In my early adulthood, I worked briefly at a shop that sold fancy organs. These electric instruments have a setting that allows you, charmingly, to get a rhumba or bossa nova groove going. To make a chord (which is usually three or four notes), you need only press one key with your left hand. That chord gets incorporated into the groove. Meanwhile, your right hand plays the melody. With minimal effort and minimal musical expertise, you can make it sound like you've got an entire band playing "On the Street Where You Live" or "Mack the Knife."

Pretty cool. What is uncool is the business model, targeted at older adults who are participating in "wellness" programs that teach music under the guise of selling organs. The cheapest organ is under $2,000, but in order to get more grooves and more desirable features, the price keeps climbing. You're encouraged to trade up, replacing your organ over and over in complex transactions until you've paid tens of thousands of dollars for an organ that looks like the cockpit of a jet and costs close to the same.

The program takes advantage of these seniors' desire for community and positive regard. The biggest obstacle to its success is those pesky adult children who come along and say, "Mom, what could possibly make this organ worth $65,000?" But when you're in it, you lose track of the obvious truth.

I am not immune to this by any means. Not too long ago, a trusted mentor invited me to become a coach for his organization. I was flattered—until I realized that he was actually inviting me to pay a five-figure sum for the privilege. Later, my initial interest in the proposal was twisted back upon itself: "You said you'd love to be a part of this. Was that not true?"
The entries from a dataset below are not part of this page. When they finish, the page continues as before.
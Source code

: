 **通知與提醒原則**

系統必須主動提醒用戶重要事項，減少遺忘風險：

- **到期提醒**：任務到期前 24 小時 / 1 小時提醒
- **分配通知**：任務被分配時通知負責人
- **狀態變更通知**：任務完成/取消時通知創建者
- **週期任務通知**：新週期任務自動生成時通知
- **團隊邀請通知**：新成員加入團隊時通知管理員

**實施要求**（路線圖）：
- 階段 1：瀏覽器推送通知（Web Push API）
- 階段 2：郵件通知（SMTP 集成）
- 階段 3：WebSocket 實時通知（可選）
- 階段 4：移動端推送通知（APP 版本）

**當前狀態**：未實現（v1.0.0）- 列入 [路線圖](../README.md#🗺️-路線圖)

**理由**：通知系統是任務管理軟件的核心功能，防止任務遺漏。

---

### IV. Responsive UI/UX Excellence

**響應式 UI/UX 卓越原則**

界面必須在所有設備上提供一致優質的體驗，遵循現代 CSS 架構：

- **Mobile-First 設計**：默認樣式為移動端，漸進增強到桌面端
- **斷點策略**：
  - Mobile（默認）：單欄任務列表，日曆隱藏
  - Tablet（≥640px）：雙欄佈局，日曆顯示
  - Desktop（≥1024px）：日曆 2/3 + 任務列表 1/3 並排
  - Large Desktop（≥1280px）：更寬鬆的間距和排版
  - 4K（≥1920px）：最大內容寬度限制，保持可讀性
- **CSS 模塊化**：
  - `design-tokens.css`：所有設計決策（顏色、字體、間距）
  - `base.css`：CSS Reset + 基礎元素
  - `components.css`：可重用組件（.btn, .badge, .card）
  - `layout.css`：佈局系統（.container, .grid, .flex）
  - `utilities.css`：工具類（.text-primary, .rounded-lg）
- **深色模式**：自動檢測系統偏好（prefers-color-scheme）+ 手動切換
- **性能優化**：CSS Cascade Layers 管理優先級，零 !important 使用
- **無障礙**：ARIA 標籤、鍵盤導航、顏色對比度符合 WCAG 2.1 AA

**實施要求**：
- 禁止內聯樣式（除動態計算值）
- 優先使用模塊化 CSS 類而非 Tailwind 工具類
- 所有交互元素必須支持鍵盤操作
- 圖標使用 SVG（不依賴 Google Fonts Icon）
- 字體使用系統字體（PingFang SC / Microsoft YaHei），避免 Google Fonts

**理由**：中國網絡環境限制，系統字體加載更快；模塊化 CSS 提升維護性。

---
For me, the troubling part wasn't even the dubious sales practices. It was how easily I became that uncertain middle schooler again, wanting to learn and follow the rules that would allow me to gain approval. I didn't want to appear naïve and clueless, so I didn't say what I was really thinking: "If you want me to work for you, why would I pay you?" I blamed myself. I felt like I should have known from the beginning.
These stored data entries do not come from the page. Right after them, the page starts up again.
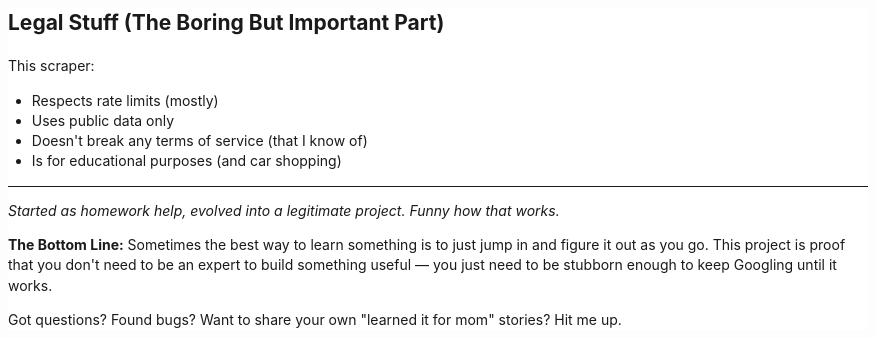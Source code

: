 ## Legal Stuff (The Boring But Important Part)

This scraper:
- Respects rate limits (mostly)
- Uses public data only
- Doesn't break any terms of service (that I know of)
- Is for educational purposes (and car shopping)

---

*Started as homework help, evolved into a legitimate project. Funny how that works.*

**The Bottom Line:** Sometimes the best way to learn something is to just jump in and figure it out as you go. This project is proof that you don't need to be an expert to build something useful — you just need to be stubborn enough to keep Googling until it works.

Got questions? Found bugs? Want to share your own "learned it for mom" stories? Hit me up.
At least I didn't compound my mistake by going along with this weird scheme, but I can understand how people do. I can easily see how they might pass the point of no return and say yes to something they don't want at all just to make nice, prevent someone from being angry at them, or avoid a worse fate.

It's hard to maintain our trust in ourselves when the messages all around us are contradicting what we understand to be true. It's important that we do what we can to hang onto who we are and what we believe while helping others (especially the next generation) to do the same.

Who you are is not wrong. What you want is reasonable. And if an offer doesn't make sense, you can say so or say no. Buy yourself the time to step back and gain some perspective. The person who is trying to manipulate you won't like that. That's a good thing. Trust yourself over them.

For what it's worth, I don't carry a grudge against my former mentor. I believe that he was doing what had been taught to him—what he thought he was supposed to do, even if it didn't feel right. My middle school classmates were doing the same thing. As these people lose their hold on me, I can have compassion for them. I hope they can figure out how to reclaim their trust in themselves and in their own truth.